**What the task requires**
Scan the records below for the word "development". Copy each line where it appears.

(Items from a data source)
--- START ---

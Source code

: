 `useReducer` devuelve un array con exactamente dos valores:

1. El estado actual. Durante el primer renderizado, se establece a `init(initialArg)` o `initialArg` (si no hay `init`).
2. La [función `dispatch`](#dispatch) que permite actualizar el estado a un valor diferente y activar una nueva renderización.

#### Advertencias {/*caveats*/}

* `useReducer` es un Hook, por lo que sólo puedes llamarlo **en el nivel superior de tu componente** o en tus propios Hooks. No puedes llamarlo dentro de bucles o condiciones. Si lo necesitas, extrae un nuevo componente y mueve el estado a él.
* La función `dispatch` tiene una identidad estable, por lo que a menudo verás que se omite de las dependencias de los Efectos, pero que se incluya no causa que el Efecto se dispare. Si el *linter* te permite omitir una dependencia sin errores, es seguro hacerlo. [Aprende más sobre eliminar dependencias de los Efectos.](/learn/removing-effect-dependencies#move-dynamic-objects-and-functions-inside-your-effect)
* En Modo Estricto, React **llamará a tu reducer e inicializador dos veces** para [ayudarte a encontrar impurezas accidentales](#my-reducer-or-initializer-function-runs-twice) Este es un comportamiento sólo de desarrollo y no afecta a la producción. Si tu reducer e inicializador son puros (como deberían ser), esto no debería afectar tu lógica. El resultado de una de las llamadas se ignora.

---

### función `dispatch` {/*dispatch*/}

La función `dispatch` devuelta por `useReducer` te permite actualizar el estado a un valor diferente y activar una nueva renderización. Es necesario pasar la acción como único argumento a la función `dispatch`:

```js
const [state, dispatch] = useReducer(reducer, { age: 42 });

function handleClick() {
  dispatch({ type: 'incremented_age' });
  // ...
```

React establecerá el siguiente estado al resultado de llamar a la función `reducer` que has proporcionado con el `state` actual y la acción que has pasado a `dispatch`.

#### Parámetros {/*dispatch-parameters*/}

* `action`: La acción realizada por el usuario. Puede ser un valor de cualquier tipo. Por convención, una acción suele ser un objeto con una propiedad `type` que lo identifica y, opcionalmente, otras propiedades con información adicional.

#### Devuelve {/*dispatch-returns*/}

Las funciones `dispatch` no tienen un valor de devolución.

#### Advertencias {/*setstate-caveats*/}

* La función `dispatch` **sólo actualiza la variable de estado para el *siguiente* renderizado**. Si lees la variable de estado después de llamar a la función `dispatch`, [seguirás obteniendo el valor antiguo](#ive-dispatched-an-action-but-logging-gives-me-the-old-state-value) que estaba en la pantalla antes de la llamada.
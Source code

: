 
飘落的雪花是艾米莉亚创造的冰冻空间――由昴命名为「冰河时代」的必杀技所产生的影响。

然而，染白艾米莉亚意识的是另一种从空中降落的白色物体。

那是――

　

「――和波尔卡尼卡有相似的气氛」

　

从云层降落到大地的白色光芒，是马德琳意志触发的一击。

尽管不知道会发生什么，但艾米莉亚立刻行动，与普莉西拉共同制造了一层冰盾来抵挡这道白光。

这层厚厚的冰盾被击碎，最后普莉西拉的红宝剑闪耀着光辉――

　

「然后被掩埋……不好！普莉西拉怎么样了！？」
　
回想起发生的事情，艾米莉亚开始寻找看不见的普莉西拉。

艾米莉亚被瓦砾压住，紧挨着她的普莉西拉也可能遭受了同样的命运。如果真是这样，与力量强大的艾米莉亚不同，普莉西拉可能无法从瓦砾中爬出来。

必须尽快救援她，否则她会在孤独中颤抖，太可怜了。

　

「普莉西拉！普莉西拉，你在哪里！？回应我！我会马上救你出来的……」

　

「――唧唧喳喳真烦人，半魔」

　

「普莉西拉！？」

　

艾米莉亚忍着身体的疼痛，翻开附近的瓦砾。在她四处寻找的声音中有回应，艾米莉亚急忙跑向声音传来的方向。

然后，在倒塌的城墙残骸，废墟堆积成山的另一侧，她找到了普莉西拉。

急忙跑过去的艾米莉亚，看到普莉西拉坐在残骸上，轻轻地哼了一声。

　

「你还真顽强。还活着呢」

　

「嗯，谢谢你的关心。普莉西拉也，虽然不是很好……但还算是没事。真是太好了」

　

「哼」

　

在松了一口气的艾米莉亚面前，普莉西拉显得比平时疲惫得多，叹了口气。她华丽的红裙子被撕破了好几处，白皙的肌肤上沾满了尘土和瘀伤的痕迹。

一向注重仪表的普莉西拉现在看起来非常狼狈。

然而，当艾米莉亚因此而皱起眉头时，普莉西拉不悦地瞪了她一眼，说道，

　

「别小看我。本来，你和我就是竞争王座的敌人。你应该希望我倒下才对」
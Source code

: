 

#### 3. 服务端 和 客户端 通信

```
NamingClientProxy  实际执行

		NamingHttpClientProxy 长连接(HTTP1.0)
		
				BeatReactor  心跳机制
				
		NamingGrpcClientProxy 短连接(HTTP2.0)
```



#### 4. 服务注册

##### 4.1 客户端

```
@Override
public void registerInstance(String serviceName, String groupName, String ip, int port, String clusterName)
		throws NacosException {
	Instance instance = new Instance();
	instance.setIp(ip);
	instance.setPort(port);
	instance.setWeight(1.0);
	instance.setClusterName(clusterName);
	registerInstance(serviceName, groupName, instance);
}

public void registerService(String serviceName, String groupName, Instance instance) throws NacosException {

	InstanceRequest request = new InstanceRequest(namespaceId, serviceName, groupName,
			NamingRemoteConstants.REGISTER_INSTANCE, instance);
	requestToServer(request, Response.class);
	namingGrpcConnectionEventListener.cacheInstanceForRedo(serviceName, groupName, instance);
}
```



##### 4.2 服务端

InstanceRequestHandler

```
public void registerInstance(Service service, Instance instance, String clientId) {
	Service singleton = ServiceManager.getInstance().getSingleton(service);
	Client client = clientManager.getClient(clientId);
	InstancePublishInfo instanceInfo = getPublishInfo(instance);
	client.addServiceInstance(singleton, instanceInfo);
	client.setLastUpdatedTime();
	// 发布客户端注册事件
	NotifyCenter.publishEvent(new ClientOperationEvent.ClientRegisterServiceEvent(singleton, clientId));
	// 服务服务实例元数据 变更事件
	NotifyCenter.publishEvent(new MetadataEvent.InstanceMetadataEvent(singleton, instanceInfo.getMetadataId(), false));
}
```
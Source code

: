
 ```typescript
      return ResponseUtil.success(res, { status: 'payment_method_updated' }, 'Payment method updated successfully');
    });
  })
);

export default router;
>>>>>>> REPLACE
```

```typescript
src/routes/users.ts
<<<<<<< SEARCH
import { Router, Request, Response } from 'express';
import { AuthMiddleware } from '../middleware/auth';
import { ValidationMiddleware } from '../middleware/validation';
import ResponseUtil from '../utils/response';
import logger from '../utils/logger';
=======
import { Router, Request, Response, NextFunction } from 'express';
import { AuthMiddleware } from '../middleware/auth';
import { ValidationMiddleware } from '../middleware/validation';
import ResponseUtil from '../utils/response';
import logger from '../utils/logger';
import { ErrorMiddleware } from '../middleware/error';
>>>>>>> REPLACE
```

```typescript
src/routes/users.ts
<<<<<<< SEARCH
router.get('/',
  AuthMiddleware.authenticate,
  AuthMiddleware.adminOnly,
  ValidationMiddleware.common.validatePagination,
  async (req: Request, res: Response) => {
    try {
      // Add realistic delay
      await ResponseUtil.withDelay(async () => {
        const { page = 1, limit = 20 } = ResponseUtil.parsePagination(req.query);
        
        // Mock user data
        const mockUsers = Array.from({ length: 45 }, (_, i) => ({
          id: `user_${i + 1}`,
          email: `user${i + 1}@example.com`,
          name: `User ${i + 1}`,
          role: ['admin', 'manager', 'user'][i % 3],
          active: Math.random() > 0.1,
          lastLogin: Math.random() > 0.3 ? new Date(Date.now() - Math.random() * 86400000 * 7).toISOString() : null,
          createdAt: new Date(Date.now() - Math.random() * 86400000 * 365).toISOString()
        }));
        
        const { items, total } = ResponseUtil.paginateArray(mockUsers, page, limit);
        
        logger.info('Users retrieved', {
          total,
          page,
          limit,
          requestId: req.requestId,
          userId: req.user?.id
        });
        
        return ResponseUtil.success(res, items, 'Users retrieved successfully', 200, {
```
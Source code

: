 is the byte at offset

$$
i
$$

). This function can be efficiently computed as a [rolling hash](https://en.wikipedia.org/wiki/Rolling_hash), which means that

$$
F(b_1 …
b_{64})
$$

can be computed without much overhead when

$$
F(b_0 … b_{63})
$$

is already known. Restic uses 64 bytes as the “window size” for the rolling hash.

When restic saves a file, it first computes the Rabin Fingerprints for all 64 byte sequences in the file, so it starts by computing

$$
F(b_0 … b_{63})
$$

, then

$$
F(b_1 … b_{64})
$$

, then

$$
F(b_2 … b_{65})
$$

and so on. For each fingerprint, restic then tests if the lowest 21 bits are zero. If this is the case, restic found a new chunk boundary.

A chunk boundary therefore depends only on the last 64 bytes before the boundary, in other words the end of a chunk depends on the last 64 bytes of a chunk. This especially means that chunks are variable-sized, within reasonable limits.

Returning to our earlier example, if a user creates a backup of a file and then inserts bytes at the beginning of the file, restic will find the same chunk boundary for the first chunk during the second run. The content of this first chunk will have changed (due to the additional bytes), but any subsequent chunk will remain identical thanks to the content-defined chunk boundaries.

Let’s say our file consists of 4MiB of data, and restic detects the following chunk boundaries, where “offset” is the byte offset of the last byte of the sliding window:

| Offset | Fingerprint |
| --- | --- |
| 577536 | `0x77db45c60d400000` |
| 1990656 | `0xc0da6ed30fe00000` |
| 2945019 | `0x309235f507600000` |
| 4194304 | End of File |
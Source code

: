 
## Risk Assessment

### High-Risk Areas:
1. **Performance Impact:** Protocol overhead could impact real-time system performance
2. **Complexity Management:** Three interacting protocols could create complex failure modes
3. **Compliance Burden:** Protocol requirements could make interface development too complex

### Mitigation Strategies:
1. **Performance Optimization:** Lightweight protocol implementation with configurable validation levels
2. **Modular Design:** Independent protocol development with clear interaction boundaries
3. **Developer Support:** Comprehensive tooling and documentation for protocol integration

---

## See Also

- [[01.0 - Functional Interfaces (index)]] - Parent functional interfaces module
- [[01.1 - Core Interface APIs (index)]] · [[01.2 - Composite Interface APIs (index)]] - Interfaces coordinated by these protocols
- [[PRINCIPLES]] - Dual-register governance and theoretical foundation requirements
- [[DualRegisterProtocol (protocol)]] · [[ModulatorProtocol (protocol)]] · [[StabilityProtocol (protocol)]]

--- END ---

**Exercise response**
3. **Compliance Burden:** Protocol requirements could make interface development too complex
2. **Modular Design:** Independent protocol development with clear interaction boundaries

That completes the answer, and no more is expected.